During Catherine's municipal reform of 1777, Petrovskaya Sloboda was incorporated as a town, whereupon its name was changed to Petrozavodsk. A new Neoclassical city center was then built, focused on the newly-planned Round Square. In 1784 Petrozavodsk was large enough to supplant Olonets as the administrative center of the region. Although Emperor Paul abolished Olonets Governorate, it was revived as a separate guberniya in 1801, with Petrozavodsk as its administrative center.
During the Finnish occupation of East Karelia in the Continuation War (1941–1944), the occupier chose to style the city Äänislinna (or Ääneslinna), rather than the traditional Petroskoi. The new name was a literal translation of Onegaborg, the name of a settlement marked on a 16th century map by Abraham Ortelius near the present-day city, Ääninen being the Finnish toponym for Lake Onega.

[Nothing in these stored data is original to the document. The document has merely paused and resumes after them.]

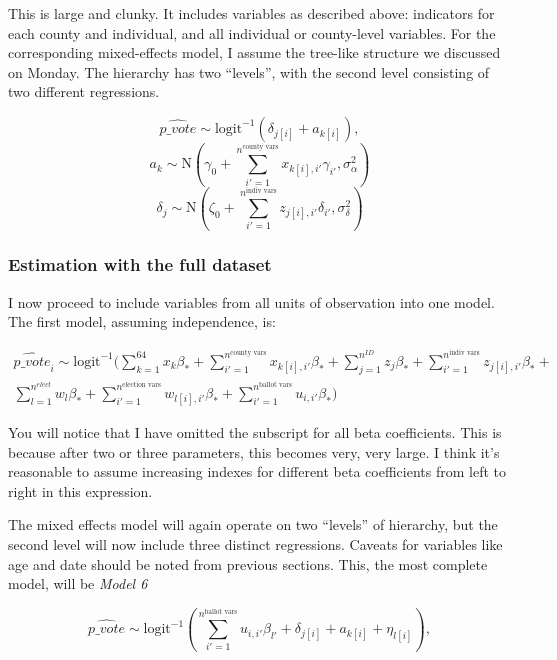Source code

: \documentclass[12pt,twoside]{reedthesis}
\begin{document}
  This is large and clunky. It includes variables as described above:
  indicators for each county and individual, and all individual or
  county-level variables. For the corresponding mixed-effects model, I
  assume the tree-like structure we discussed on Monday. The hierarchy has
  two ``levels'', with the second level consisting of two different
  regressions.
  
  \[\hat{p\_vote} \sim \text{logit}^{-1}(\delta_{j[i]} + a_{k[i]}), \]
  \[a_{k} \sim \text{N}(\gamma_0 + \sum_{i'=1}^{n^{\text{county vars}}}x_{k[i], i'}\gamma_{i'}, \sigma_{\alpha}^2)\]
  \[\delta_{j} \sim \text{N}(\zeta_0 + \sum_{i'=1}^{n^{\text{indiv vars}}}z_{j[i], i'}\delta_{i'}, \sigma_{\delta}^2)\]
  
  \subsubsection{Estimation with the full
  dataset}\label{estimation-with-the-full-dataset}
  
  I now proceed to include variables from all units of observation into
  one model. The first model, assuming independence, is:
  
  \[
  \begin{aligned}
  \hat{p\_vote}_i \sim \text{logit}^{-1}(\sum_{k = 1}^{64}x_{k}\beta_{*} + \sum_{i'=1}^{n^{\text{county vars}}}x_{k[i], i'}\beta_{*} + \sum_{j = 1}^{n^{ID}}z_{j}\beta_{*} + \sum_{i'=1}^{n^{\text{indiv vars}}}z_{j[i], i'}\beta_{*} + \\
  \sum_{l = 1}^{n^{elect}}w_{l}\beta_{*} + \sum_{i'=1}^{n^{\text{election vars}}}w_{l[i], i'}\beta_{*} + \sum_{i' = 1}^{n^{\text{ballot vars}}}u_{i,i'}\beta_{*})
  \end{aligned}
  \]
  
  You will notice that I have omitted the subscript for all beta
  coefficients. This is because after two or three parameters, this
  becomes very, very large. I think it's reasonable to assume increasing
  indexes for different beta coefficients from left to right in this
  expression.
  
  The mixed effects model will again operate on two ``levels'' of
  hierarchy, but the second level will now include three distinct
  regressions. Caveats for variables like age and date should be noted
  from previous sections. This, the most complete model, will be
  \emph{Model 6}
  
  \[\hat{p\_vote} \sim \text{logit}^{-1}(\sum_{i' = 1}^{n^{\text{ballot vars}}}u_{i,i'}\beta_{l'} +\delta_{j[i]} + a_{k[i]} + \eta_{l[i]}),\]
  
\end{document}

The city was occupied by Finnish troops for nearly three years before it was retaken by Soviet forces on June 28, 1944. The Finns set up concentration camps for the civilians which they operated until the Red Army reoccupied the area. The first camp was located at Petrozavodsk (October 24, 1940). Six such camps were set up in Petrozavodsk, with about 25,000 women, children and old people confined in them. One source estimated 4,000 people perished there, primarily because of malnourishment, most dying during the spring and summer of 1942. [wikipedia]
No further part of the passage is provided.